ASSIGNMENT
Word for word, please restate each record and pass over the pictures.

EXERCISE DATA
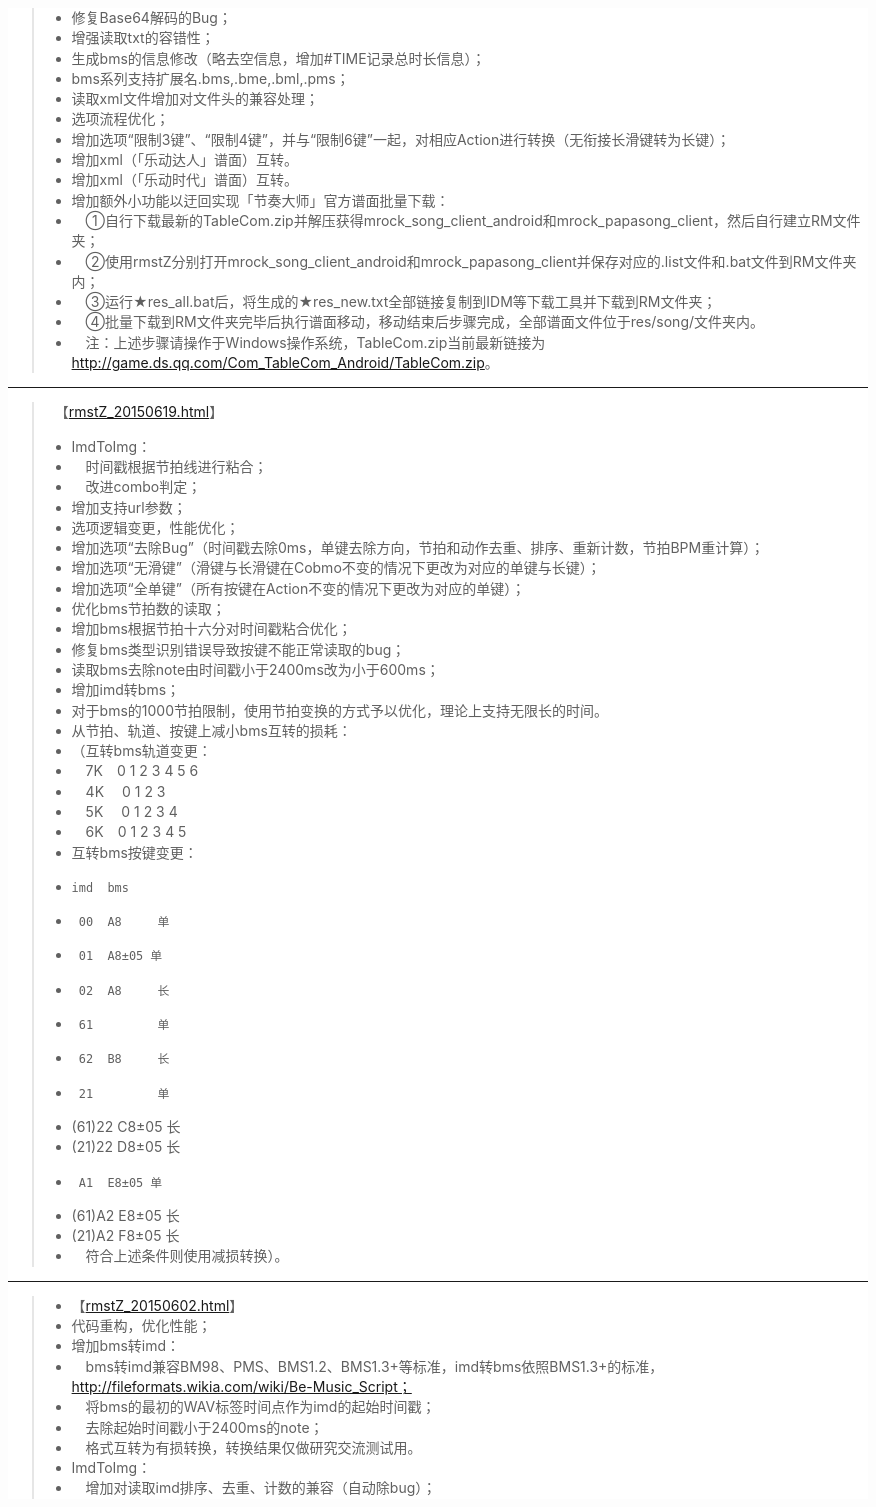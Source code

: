 >* 修复Base64解码的Bug；
>* 增强读取txt的容错性；
>* 生成bms的信息修改（略去空信息，增加#TIME记录总时长信息）；
>* bms系列支持扩展名.bms,.bme,.bml,.pms；
>* 读取xml文件增加对文件头的兼容处理；
>* 选项流程优化；
>* 增加选项“限制3键”、“限制4键”，并与“限制6键”一起，对相应Action进行转换（无衔接长滑键转为长键）；
>* 增加xml（「乐动达人」谱面）互转。
>* 增加xml（「乐动时代」谱面）互转。
>* 增加额外小功能以迂回实现「节奏大师」官方谱面批量下载：
>* 　①自行下载最新的TableCom.zip并解压获得mrock_song_client_android和mrock_papasong_client，然后自行建立RM文件夹；
>* 　②使用rmstZ分别打开mrock_song_client_android和mrock_papasong_client并保存对应的.list文件和.bat文件到RM文件夹内；
>* 　③运行★res_all.bat后，将生成的★res_new.txt全部链接复制到IDM等下载工具并下载到RM文件夹；
>* 　④批量下载到RM文件夹完毕后执行谱面移动，移动结束后步骤完成，全部谱面文件位于res/song/文件夹内。
>* 　注：上述步骤请操作于Windows操作系统，TableCom.zip当前最新链接为<http://game.ds.qq.com/Com_TableCom_Android/TableCom.zip>。
---
>　【[rmstZ_20150619.html](rmstZ_20150619.html)】
>* ImdToImg：
>* 　时间戳根据节拍线进行粘合；
>* 　改进combo判定；
>* 增加支持url参数；
>* 选项逻辑变更，性能优化；
>* 增加选项“去除Bug”（时间戳去除0ms，单键去除方向，节拍和动作去重、排序、重新计数，节拍BPM重计算）；
>* 增加选项“无滑键”（滑键与长滑键在Cobmo不变的情况下更改为对应的单键与长键）；
>* 增加选项“全单键”（所有按键在Action不变的情况下更改为对应的单键）；
>* 优化bms节拍数的读取；
>* 增加bms根据节拍十六分对时间戳粘合优化；
>* 修复bms类型识别错误导致按键不能正常读取的bug；
>* 读取bms去除note由时间戳小于2400ms改为小于600ms；
>* 增加imd转bms；
>* 对于bms的1000节拍限制，使用节拍变换的方式予以优化，理论上支持无限长的时间。
>* 从节拍、轨道、按键上减小bms互转的损耗：
>* （互转bms轨道变更：
>* 　7K　0 1 2 3 4 5 6
>* 　4K　  0 1   2 3
>* 　5K　  0 1 2 3 4
>* 　6K　0 1 2   3 4 5
>*  互转bms按键变更：
>*     imd  bms
>*      00  A8     单
>*      01  A8±05 单
>*      02  A8     长
>*      61         单
>*      62  B8     长
>*      21         单
>*  (61)22  C8±05 长
>*  (21)22  D8±05 长
>*      A1  E8±05 单
>*  (61)A2  E8±05 长
>*  (21)A2  F8±05 长
>* 　符合上述条件则使用减损转换）。
---
>* 【[rmstZ_20150602.html](rmstZ_20150602.html)】
>* 代码重构，优化性能；
>* 增加bms转imd：
>* 　bms转imd兼容BM98、PMS、BMS1.2、BMS1.3+等标准，imd转bms依照BMS1.3+的标准，http://fileformats.wikia.com/wiki/Be-Music_Script；
>* 　将bms的最初的WAV标签时间点作为imd的起始时间戳；
>* 　去除起始时间戳小于2400ms的note；
>* 　格式互转为有损转换，转换结果仅做研究交流测试用。
>* ImdToImg：
>* 　增加对读取imd排序、去重、计数的兼容（自动除bug）；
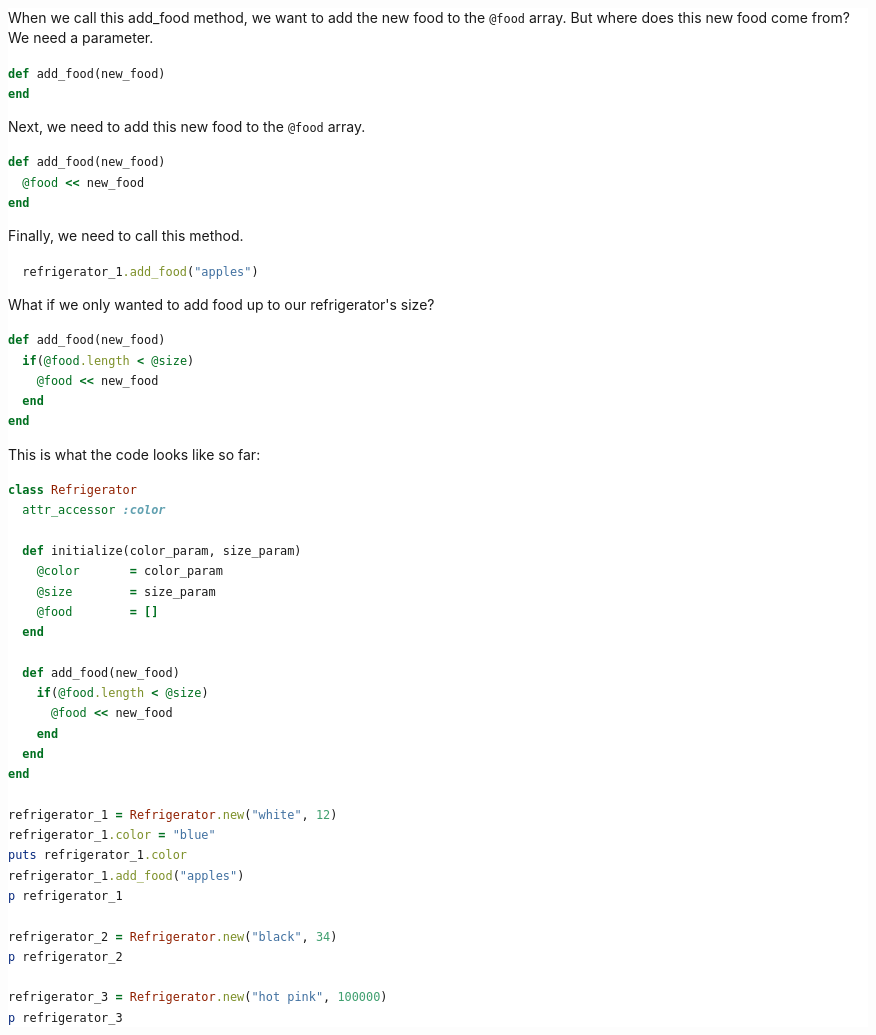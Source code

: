 When we call this add_food method, we want to add the new food to the `@food` array. But where does this new food come from? We need a parameter.

```ruby
def add_food(new_food)
end
```

Next, we need to add this new food to the `@food` array.

```ruby
def add_food(new_food)
  @food << new_food
end
```

Finally, we need to call this method.

```ruby
  refrigerator_1.add_food("apples")
```

What if we only wanted to add food up to our refrigerator's size?

```ruby
def add_food(new_food)
  if(@food.length < @size)
    @food << new_food
  end
end
```

This is what the code looks like so far:

```ruby
class Refrigerator
  attr_accessor :color

  def initialize(color_param, size_param)
    @color       = color_param
    @size        = size_param
    @food        = []    
  end

  def add_food(new_food)
    if(@food.length < @size)
      @food << new_food
    end
  end
end

refrigerator_1 = Refrigerator.new("white", 12)
refrigerator_1.color = "blue"
puts refrigerator_1.color
refrigerator_1.add_food("apples")
p refrigerator_1

refrigerator_2 = Refrigerator.new("black", 34)
p refrigerator_2

refrigerator_3 = Refrigerator.new("hot pink", 100000)
p refrigerator_3
```
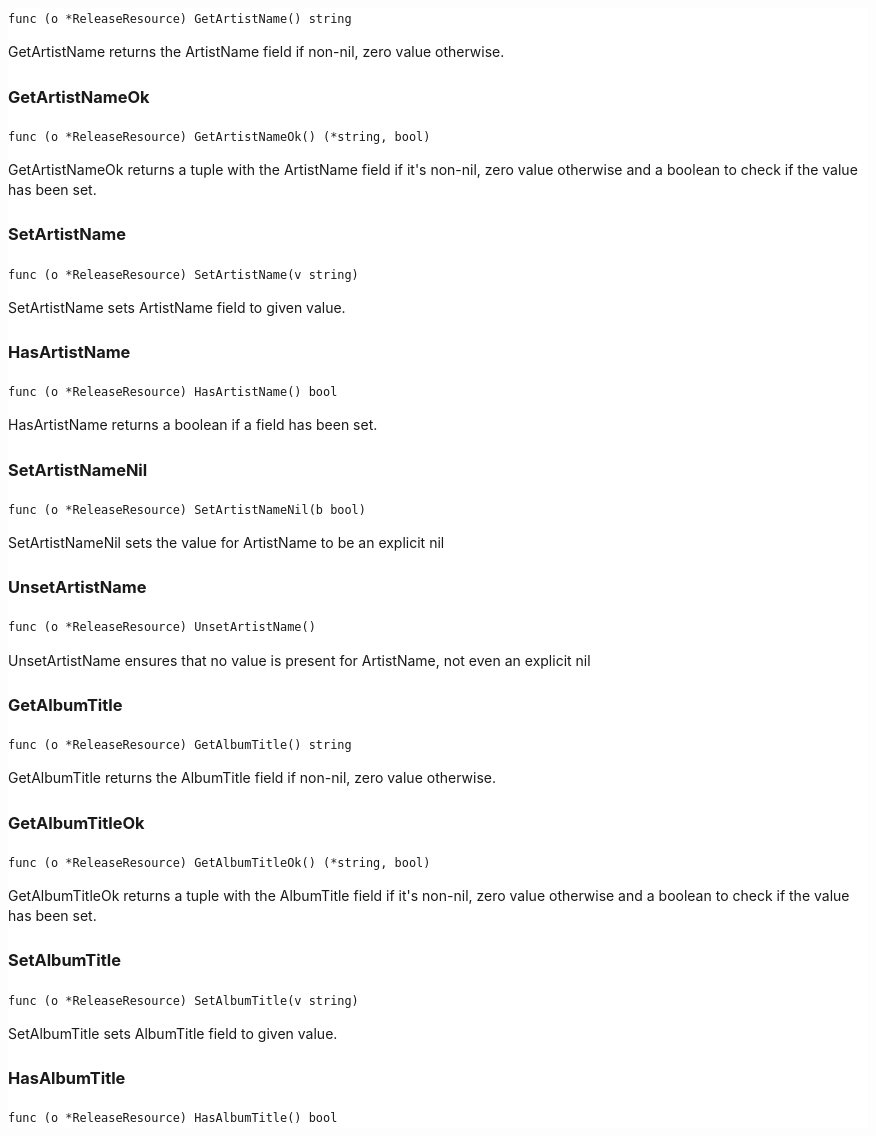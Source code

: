 `func (o *ReleaseResource) GetArtistName() string`

GetArtistName returns the ArtistName field if non-nil, zero value otherwise.

### GetArtistNameOk

`func (o *ReleaseResource) GetArtistNameOk() (*string, bool)`

GetArtistNameOk returns a tuple with the ArtistName field if it's non-nil, zero value otherwise
and a boolean to check if the value has been set.

### SetArtistName

`func (o *ReleaseResource) SetArtistName(v string)`

SetArtistName sets ArtistName field to given value.

### HasArtistName

`func (o *ReleaseResource) HasArtistName() bool`

HasArtistName returns a boolean if a field has been set.

### SetArtistNameNil

`func (o *ReleaseResource) SetArtistNameNil(b bool)`

 SetArtistNameNil sets the value for ArtistName to be an explicit nil

### UnsetArtistName
`func (o *ReleaseResource) UnsetArtistName()`

UnsetArtistName ensures that no value is present for ArtistName, not even an explicit nil
### GetAlbumTitle

`func (o *ReleaseResource) GetAlbumTitle() string`

GetAlbumTitle returns the AlbumTitle field if non-nil, zero value otherwise.

### GetAlbumTitleOk

`func (o *ReleaseResource) GetAlbumTitleOk() (*string, bool)`

GetAlbumTitleOk returns a tuple with the AlbumTitle field if it's non-nil, zero value otherwise
and a boolean to check if the value has been set.

### SetAlbumTitle

`func (o *ReleaseResource) SetAlbumTitle(v string)`

SetAlbumTitle sets AlbumTitle field to given value.

### HasAlbumTitle

`func (o *ReleaseResource) HasAlbumTitle() bool`
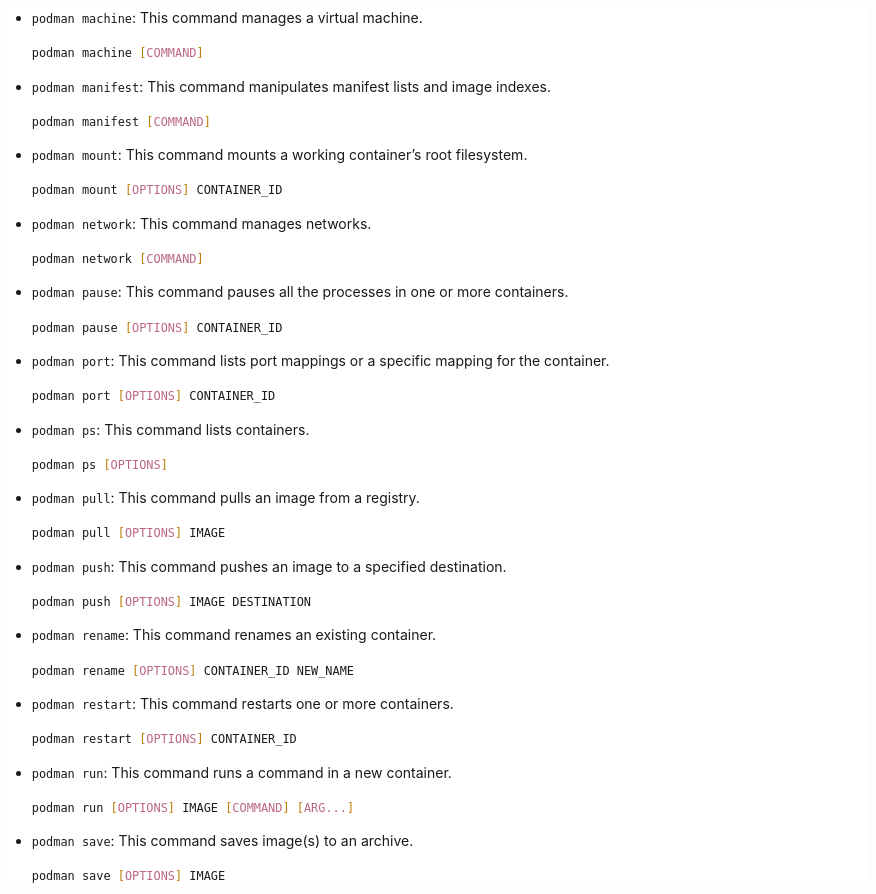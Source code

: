 - `podman machine`: This command manages a virtual machine.
  ```bash
  podman machine [COMMAND]
  ```

- `podman manifest`: This command manipulates manifest lists and image indexes.
  ```bash
  podman manifest [COMMAND]
  ```

- `podman mount`: This command mounts a working container’s root filesystem.
  ```bash
  podman mount [OPTIONS] CONTAINER_ID
  ```

- `podman network`: This command manages networks.
  ```bash
  podman network [COMMAND]
  ```

- `podman pause`: This command pauses all the processes in one or more containers.
  ```bash
  podman pause [OPTIONS] CONTAINER_ID
  ```

- `podman port`: This command lists port mappings or a specific mapping for the container.
  ```bash
  podman port [OPTIONS] CONTAINER_ID
  ```

- `podman ps`: This command lists containers.
  ```bash
  podman ps [OPTIONS]
  ```

- `podman pull`: This command pulls an image from a registry.
  ```bash
  podman pull [OPTIONS] IMAGE
  ```

- `podman push`: This command pushes an image to a specified destination.
  ```bash
  podman push [OPTIONS] IMAGE DESTINATION
  ```

- `podman rename`: This command renames an existing container.
  ```bash
  podman rename [OPTIONS] CONTAINER_ID NEW_NAME
  ```

- `podman restart`: This command restarts one or more containers.
  ```bash
  podman restart [OPTIONS] CONTAINER_ID
  ```

- `podman run`: This command runs a command in a new container.
  ```bash
  podman run [OPTIONS] IMAGE [COMMAND] [ARG...]
  ```

- `podman save`: This command saves image(s) to an archive.
  ```bash
  podman save [OPTIONS] IMAGE
  ```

TASK RESPONSE
Source code

: >* 修复Base64解码的Bug；
>* 增强读取txt的容错性；
>* 生成bms的信息修改（略去空信息，增加#TIME记录总时长信息）；
>* bms系列支持扩展名.bms,.bme,.bml,.pms；
>* 读取xml文件增加对文件头的兼容处理；
>* 选项流程优化；
>* 增加选项“限制3键”、“限制4键”，并与“限制6键”一起，对相应Action进行转换（无衔接长滑键转为长键）；
>* 增加xml（「乐动达人」谱面）互转。
>* 增加xml（「乐动时代」谱面）互转。
>* 增加额外小功能以迂回实现「节奏大师」官方谱面批量下载：
>* 　①自行下载最新的TableCom.zip并解压获得mrock_song_client_android和mrock_papasong_client，然后自行建立RM文件夹；
>* 　②使用rmstZ分别打开mrock_song_client_android和mrock_papasong_client并保存对应的.list文件和.bat文件到RM文件夹内；
>* 　③运行★res_all.bat后，将生成的★res_new.txt全部链接复制到IDM等下载工具并下载到RM文件夹；
>* 　④批量下载到RM文件夹完毕后执行谱面移动，移动结束后步骤完成，全部谱面文件位于res/song/文件夹内。
>* 　注：上述步骤请操作于Windows操作系统，TableCom.zip当前最新链接为<http://game.ds.qq.com/Com_TableCom_Android/TableCom.zip>。
---
>　【[rmstZ_20150619.html](rmstZ_20150619.html)】
>* ImdToImg：
>* 　时间戳根据节拍线进行粘合；
>* 　改进combo判定；
>* 增加支持url参数；
>* 选项逻辑变更，性能优化；
>* 增加选项“去除Bug”（时间戳去除0ms，单键去除方向，节拍和动作去重、排序、重新计数，节拍BPM重计算）；
>* 增加选项“无滑键”（滑键与长滑键在Cobmo不变的情况下更改为对应的单键与长键）；
>* 增加选项“全单键”（所有按键在Action不变的情况下更改为对应的单键）；
>* 优化bms节拍数的读取；
>* 增加bms根据节拍十六分对时间戳粘合优化；
>* 修复bms类型识别错误导致按键不能正常读取的bug；
>* 读取bms去除note由时间戳小于2400ms改为小于600ms；
>* 增加imd转bms；
>* 对于bms的1000节拍限制，使用节拍变换的方式予以优化，理论上支持无限长的时间。
>* 从节拍、轨道、按键上减小bms互转的损耗：
>* （互转bms轨道变更：
>* 　7K　0 1 2 3 4 5 6
>* 　4K　  0 1   2 3
>* 　5K　  0 1 2 3 4
>* 　6K　0 1 2   3 4 5
>*  互转bms按键变更：
>*     imd  bms
>*      00  A8     单
>*      01  A8±05 单
>*      02  A8     长
>*      61         单
>*      62  B8     长
>*      21         单
>*  (61)22  C8±05 长
>*  (21)22  D8±05 长
>*      A1  E8±05 单
>*  (61)A2  E8±05 长
>*  (21)A2  F8±05 长
>* 　符合上述条件则使用减损转换）。
---
>* 【[rmstZ_20150602.html](rmstZ_20150602.html)】
>* 代码重构，优化性能；
>* 增加bms转imd：
>* 　bms转imd兼容BM98、PMS、BMS1.2、BMS1.3+等标准，imd转bms依照BMS1.3+的标准，http://fileformats.wikia.com/wiki/Be-Music_Script；
>* 　将bms的最初的WAV标签时间点作为imd的起始时间戳；
>* 　去除起始时间戳小于2400ms的note；
>* 　格式互转为有损转换，转换结果仅做研究交流测试用。
>* ImdToImg：
>* 　增加对读取imd排序、去重、计数的兼容（自动除bug）；
Source code

: When we call this add_food method, we want to add the new food to the `@food` array. But where does this new food come from? We need a parameter.

```ruby
def add_food(new_food)
end
```

Next, we need to add this new food to the `@food` array.

```ruby
def add_food(new_food)
  @food << new_food
end
```

Finally, we need to call this method.

```ruby
  refrigerator_1.add_food("apples")
```

What if we only wanted to add food up to our refrigerator's size?

```ruby
def add_food(new_food)
  if(@food.length < @size)
    @food << new_food
  end
end
```

This is what the code looks like so far:

```ruby
class Refrigerator
  attr_accessor :color

  def initialize(color_param, size_param)
    @color       = color_param
    @size        = size_param
    @food        = []    
  end

  def add_food(new_food)
    if(@food.length < @size)
      @food << new_food
    end
  end
end

refrigerator_1 = Refrigerator.new("white", 12)
refrigerator_1.color = "blue"
puts refrigerator_1.color
refrigerator_1.add_food("apples")
p refrigerator_1

refrigerator_2 = Refrigerator.new("black", 34)
p refrigerator_2

refrigerator_3 = Refrigerator.new("hot pink", 100000)
p refrigerator_3
```
Source code

: `func (o *ReleaseResource) GetArtistName() string`

GetArtistName returns the ArtistName field if non-nil, zero value otherwise.

### GetArtistNameOk

`func (o *ReleaseResource) GetArtistNameOk() (*string, bool)`

GetArtistNameOk returns a tuple with the ArtistName field if it's non-nil, zero value otherwise
and a boolean to check if the value has been set.

### SetArtistName

`func (o *ReleaseResource) SetArtistName(v string)`

SetArtistName sets ArtistName field to given value.

### HasArtistName

`func (o *ReleaseResource) HasArtistName() bool`

HasArtistName returns a boolean if a field has been set.

### SetArtistNameNil

`func (o *ReleaseResource) SetArtistNameNil(b bool)`

 SetArtistNameNil sets the value for ArtistName to be an explicit nil

### UnsetArtistName
`func (o *ReleaseResource) UnsetArtistName()`

UnsetArtistName ensures that no value is present for ArtistName, not even an explicit nil
### GetAlbumTitle

`func (o *ReleaseResource) GetAlbumTitle() string`

GetAlbumTitle returns the AlbumTitle field if non-nil, zero value otherwise.

### GetAlbumTitleOk

`func (o *ReleaseResource) GetAlbumTitleOk() (*string, bool)`

GetAlbumTitleOk returns a tuple with the AlbumTitle field if it's non-nil, zero value otherwise
and a boolean to check if the value has been set.

### SetAlbumTitle

`func (o *ReleaseResource) SetAlbumTitle(v string)`

SetAlbumTitle sets AlbumTitle field to given value.

### HasAlbumTitle

`func (o *ReleaseResource) HasAlbumTitle() bool`
Source code

: - `podman machine`: This command manages a virtual machine.
  ```bash
  podman machine [COMMAND]
  ```

- `podman manifest`: This command manipulates manifest lists and image indexes.
  ```bash
  podman manifest [COMMAND]
  ```

- `podman mount`: This command mounts a working container’s root filesystem.
  ```bash
  podman mount [OPTIONS] CONTAINER_ID
  ```

- `podman network`: This command manages networks.
  ```bash
  podman network [COMMAND]
  ```

- `podman pause`: This command pauses all the processes in one or more containers.
  ```bash
  podman pause [OPTIONS] CONTAINER_ID
  ```

- `podman port`: This command lists port mappings or a specific mapping for the container.
  ```bash
  podman port [OPTIONS] CONTAINER_ID
  ```

- `podman ps`: This command lists containers.
  ```bash
  podman ps [OPTIONS]
  ```

- `podman pull`: This command pulls an image from a registry.
  ```bash
  podman pull [OPTIONS] IMAGE
  ```

- `podman push`: This command pushes an image to a specified destination.
  ```bash
  podman push [OPTIONS] IMAGE DESTINATION
  ```

- `podman rename`: This command renames an existing container.
  ```bash
  podman rename [OPTIONS] CONTAINER_ID NEW_NAME
  ```

- `podman restart`: This command restarts one or more containers.
  ```bash
  podman restart [OPTIONS] CONTAINER_ID
  ```

- `podman run`: This command runs a command in a new container.
  ```bash
  podman run [OPTIONS] IMAGE [COMMAND] [ARG...]
  ```

- `podman save`: This command saves image(s) to an archive.
  ```bash
  podman save [OPTIONS] IMAGE
  ```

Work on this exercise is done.